Then as the time goes on Delhi Holt will start kicking in revenue, substantial cash flow in early 2010 that we can then use to further develop our gas shale projects, as well as our new projects that we have on the drawing board.

Unidentified Audience Member

[Question Inaudible]

Bob Herlin

Our fiscal '09.

Unidentified Audience Member

[Question Inaudible]

Bob Herlin

What is our total production rate would be?

Unidentified Audience Member

[Question Inaudible]

Bob Herlin

We do not provide guidance on production going forward, reason being that we are early stage company still. Oil production is tied to small number of wells in our drilling activity. If I knew exactly, which well is going to be the one that is above the average or below average, I have a better idea. I just, I can not tell you that, it would not be a good number. This is representative, this is scamac. It is not intended to be an actual number. It is just to outline our expectation. This is a free hand with power-point type of drawing here.

It is a fairly accurate representation of what our business plan is, what we are trying to accomplish. We will be drilling in Oklahoma on our gas shale in 2009. We will be developing new projects, we have one already that we will be drilling on in calendar 2009, actually fiscal '09. The Delhi Holt CO2 is definitely on track to start producing by the end of 2009 from which we will be generating substantial revenues from our overriding royalty interest.

Capital budget that we recently announced 10 horizontal wells to be drilled, through entries and then Gidding Field. Incremental leasing to maintain our inventory of PUDs and getting incremental leasing to finish up the project in Oklahoma and then we have new project in Texas that we are commencing leasing on and then we expect it will be drilling on next year, for our calendar fiscal '09.

All this is going to be funded from our current working capital and cash flow from operations for the most part. It is a possibility that we may elect to do some project financing to accelerate some of our drilling opportunities. Well that would be the one that we will be cut off.

The intrinsic value calculations, if you take our working capital and exercise proceeds from our options warrants that is little less than a $1 per share. Our proved reserves, again if you adjust that to current oil and gas prices that is about $3 a share. If you add in our probable reserves at the Gidding Field again at current pricing that is another $1 per share.

Our probable reserves in our Delhi Holt CO2 project using the $96 flat price that Denbury has disclosed, that is another eight in a quarter per share. Then right now I am just using our historical cost basis for our Oklahoma gas shale, but that potentially can be up to 200 wells. We have guided here on the slide showing it at on the historical cost basis which is about $0.17 a share. It all adds up to little over $13 with substantial room for increases all for that.
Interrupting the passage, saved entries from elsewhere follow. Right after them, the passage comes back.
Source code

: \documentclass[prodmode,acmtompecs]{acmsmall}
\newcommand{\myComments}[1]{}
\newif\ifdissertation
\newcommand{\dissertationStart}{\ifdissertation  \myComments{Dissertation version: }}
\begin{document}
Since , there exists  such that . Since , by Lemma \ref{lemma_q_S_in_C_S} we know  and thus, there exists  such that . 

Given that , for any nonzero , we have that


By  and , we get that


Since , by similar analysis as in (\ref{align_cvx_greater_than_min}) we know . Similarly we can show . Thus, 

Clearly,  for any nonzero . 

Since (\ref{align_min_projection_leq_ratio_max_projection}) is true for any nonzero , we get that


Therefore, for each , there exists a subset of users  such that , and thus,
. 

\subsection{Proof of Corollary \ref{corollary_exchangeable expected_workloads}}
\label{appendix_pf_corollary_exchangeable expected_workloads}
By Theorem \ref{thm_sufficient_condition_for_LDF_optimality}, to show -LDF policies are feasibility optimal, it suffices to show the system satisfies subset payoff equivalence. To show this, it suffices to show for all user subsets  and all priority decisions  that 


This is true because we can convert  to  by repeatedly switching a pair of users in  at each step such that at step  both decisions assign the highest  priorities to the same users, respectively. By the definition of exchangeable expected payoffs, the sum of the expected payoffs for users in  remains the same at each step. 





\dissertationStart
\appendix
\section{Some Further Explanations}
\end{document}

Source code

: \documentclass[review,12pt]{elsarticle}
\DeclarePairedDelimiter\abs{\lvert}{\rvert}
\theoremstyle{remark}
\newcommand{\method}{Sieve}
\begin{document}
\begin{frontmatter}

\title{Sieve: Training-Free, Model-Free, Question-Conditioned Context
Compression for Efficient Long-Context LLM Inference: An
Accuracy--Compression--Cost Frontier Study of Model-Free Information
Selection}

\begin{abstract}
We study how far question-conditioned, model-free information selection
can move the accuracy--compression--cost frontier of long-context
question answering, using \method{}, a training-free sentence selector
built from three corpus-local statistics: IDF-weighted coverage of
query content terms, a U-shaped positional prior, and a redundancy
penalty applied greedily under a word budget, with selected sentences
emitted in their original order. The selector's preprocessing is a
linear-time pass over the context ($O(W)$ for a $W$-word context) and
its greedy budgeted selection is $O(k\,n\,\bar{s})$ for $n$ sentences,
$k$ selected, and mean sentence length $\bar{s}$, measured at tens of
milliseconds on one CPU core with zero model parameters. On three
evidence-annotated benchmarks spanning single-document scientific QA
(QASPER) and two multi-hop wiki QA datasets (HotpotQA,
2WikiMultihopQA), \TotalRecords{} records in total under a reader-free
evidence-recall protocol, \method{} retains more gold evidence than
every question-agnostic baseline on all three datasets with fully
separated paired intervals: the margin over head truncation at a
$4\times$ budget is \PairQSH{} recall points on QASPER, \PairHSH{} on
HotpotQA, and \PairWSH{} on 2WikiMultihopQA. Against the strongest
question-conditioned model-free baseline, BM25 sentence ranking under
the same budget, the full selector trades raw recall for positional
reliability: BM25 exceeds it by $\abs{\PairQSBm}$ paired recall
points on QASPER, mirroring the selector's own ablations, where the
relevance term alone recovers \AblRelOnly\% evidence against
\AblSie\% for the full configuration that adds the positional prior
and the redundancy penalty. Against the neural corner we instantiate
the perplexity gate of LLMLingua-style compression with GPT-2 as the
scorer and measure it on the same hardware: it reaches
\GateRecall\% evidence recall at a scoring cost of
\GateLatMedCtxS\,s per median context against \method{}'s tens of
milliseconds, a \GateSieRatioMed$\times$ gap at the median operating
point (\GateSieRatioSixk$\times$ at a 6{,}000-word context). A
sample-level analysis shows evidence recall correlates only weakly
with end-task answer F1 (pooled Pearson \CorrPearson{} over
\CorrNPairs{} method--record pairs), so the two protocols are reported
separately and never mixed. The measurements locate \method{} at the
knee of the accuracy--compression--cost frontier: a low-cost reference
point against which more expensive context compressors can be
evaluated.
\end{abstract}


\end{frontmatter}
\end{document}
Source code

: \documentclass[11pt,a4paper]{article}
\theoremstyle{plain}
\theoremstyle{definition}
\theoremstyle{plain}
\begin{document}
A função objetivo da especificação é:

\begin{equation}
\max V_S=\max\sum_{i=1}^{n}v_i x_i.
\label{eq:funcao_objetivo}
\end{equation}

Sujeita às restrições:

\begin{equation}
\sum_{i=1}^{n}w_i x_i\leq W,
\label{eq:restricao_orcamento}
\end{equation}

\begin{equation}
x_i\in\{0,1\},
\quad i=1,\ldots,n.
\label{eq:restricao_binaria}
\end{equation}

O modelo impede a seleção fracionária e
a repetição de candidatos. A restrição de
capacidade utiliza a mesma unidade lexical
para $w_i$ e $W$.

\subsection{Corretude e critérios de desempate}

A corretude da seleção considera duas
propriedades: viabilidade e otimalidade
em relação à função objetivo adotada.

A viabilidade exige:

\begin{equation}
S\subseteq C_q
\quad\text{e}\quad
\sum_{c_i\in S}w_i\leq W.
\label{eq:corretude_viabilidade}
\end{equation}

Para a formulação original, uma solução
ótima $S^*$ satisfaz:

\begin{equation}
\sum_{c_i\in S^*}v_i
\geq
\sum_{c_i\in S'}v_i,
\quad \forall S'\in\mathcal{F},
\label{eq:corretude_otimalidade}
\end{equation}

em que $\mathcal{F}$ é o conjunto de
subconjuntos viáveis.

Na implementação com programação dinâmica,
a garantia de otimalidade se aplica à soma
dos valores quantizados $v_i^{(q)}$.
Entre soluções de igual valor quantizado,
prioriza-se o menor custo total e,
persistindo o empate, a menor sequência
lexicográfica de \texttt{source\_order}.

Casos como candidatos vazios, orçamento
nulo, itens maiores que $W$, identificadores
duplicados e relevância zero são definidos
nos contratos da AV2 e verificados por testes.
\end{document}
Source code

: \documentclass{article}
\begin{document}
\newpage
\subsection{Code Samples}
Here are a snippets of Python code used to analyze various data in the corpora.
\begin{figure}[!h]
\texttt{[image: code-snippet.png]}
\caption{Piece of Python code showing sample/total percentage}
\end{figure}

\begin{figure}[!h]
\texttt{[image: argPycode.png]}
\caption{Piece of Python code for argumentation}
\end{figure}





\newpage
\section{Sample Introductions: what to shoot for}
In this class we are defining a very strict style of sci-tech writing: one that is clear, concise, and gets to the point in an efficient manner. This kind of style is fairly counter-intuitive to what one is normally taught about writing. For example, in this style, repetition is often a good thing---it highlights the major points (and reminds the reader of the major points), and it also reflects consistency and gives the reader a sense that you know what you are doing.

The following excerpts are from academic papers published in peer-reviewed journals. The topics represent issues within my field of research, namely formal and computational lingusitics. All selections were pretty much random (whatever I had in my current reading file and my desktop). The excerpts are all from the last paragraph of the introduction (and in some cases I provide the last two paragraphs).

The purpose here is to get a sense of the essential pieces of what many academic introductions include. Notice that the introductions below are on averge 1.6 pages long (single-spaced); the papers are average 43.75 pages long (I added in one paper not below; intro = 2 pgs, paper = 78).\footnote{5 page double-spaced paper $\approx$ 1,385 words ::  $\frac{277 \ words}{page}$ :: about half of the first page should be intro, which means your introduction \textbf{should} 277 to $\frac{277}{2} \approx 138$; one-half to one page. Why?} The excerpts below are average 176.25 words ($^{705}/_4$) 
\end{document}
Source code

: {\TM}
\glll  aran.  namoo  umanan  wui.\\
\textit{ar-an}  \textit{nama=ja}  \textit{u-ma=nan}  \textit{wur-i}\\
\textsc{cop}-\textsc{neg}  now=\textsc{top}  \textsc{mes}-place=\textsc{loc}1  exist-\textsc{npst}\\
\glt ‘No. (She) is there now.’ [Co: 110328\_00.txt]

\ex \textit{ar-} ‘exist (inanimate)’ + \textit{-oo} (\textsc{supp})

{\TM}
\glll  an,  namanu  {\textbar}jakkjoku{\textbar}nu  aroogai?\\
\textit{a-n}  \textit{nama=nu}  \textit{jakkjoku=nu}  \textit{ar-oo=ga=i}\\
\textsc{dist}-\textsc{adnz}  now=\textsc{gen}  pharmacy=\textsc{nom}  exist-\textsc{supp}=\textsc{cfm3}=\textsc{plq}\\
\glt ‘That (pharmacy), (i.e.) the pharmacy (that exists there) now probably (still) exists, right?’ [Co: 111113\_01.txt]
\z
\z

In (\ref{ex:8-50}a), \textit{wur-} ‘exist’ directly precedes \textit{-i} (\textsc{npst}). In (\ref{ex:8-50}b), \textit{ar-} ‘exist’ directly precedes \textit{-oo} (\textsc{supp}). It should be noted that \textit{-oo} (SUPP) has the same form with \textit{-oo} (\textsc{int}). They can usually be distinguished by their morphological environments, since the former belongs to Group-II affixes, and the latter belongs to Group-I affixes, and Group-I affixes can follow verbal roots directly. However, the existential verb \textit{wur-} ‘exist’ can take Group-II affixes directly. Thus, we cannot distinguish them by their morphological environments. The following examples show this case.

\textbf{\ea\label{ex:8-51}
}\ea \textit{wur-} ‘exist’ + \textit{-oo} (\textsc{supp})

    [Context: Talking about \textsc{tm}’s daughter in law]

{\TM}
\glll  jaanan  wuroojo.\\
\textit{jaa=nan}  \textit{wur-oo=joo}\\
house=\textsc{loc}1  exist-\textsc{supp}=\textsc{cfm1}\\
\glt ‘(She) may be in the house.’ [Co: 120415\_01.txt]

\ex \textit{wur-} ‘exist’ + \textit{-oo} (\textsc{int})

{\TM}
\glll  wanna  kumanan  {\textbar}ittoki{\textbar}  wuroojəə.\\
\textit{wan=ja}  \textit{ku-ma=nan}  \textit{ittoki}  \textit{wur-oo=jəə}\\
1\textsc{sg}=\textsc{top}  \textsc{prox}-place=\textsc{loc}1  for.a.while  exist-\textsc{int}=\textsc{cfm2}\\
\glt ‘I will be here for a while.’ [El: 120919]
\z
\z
So just to summarize, we have demonstrated that we have a record of growth both in reserves and asset value production and revenues. Our management team has a great track record both individually then as working as a team at Evolution. We have an inventory of drilling opportunities to allow us to continue growing the company, a steady development drilling program.

Our CO2 project at Delhi Holt with Denbury is continuing. It is fairly on track. It is got maybe three months from our earlier projections. Strong balance sheet, we have the ability to carry this program out. We do not have to go to market to make it work. We have a tremendous asset value per share that is far in excess of our current market price.

So with that, we will take any questions right now, since we have little time, yes sir.

Question-and-Answer Session

Unidentified Audience Member

[Question Inaudible]

Bob Herlin

If you all remember they had put a pipeline across Mississippi River and they also had put a pipeline through various wetlands and so forth, all that requires core engineer permit might remember over the last year core engineers has had a few other things on its mind they did involve worrying about our public companies put the pipeline across there are flooding in the Mississippi river New Orleans and so forth.

So, that whole process was a much longer timeframe to get regulatory approval in the way we expecting. They gotten that approval to moving forward they brought the pipe so that is not constraining more. Now this is the question of getting the pipe rate.

Unidentified Audience Member

[Question Inaudible]

Bob Herlin

Pipe is already laid up to field called Tinsley.

Unidentified Audience Member

[Question Inaudible]

Bob Herlin

You see the solid line there Tinsley Field just on the other side of the river in Mississippi and so part of that finished with this last 50 miles from Tinsley down to Delhi.

Unidentified Audience Member

[Question Inaudible]

Bob Herlin

They respecting it is completely be ready to go about second calendar quarter of '09.

Unidentified Audience Member

[Question Inaudible]

Bob Herlin

Yes.

Unidentified Audience Member

[Question Inaudible]

Bob Herlin

Yes. If you go look at that it is not in the farmland crop some pastures, foresters is not really anything difficult.

Unidentified Audience Member

[Question Inaudible]

Bob Herlin

We have processes is already ongoing. I mean it is a parallel process, where there actually as a field for that 80 million is out in the field, where they are doing infrastructure if they are recompleting wells drilling new wells, tank batteries, the whole nine yards. Now they are not doing the whole field at once. They are doing it in phases and they actually have a cutoff in about six different phases and a question is really more how quickly do they, do that phase in process of the whole field.

Unidentified Audience Member

[Question Inaudible]

Bob Herlin

The question is there, yes the projects we are looking up at long range. Yes, there are we have another CO2 project that we are working on.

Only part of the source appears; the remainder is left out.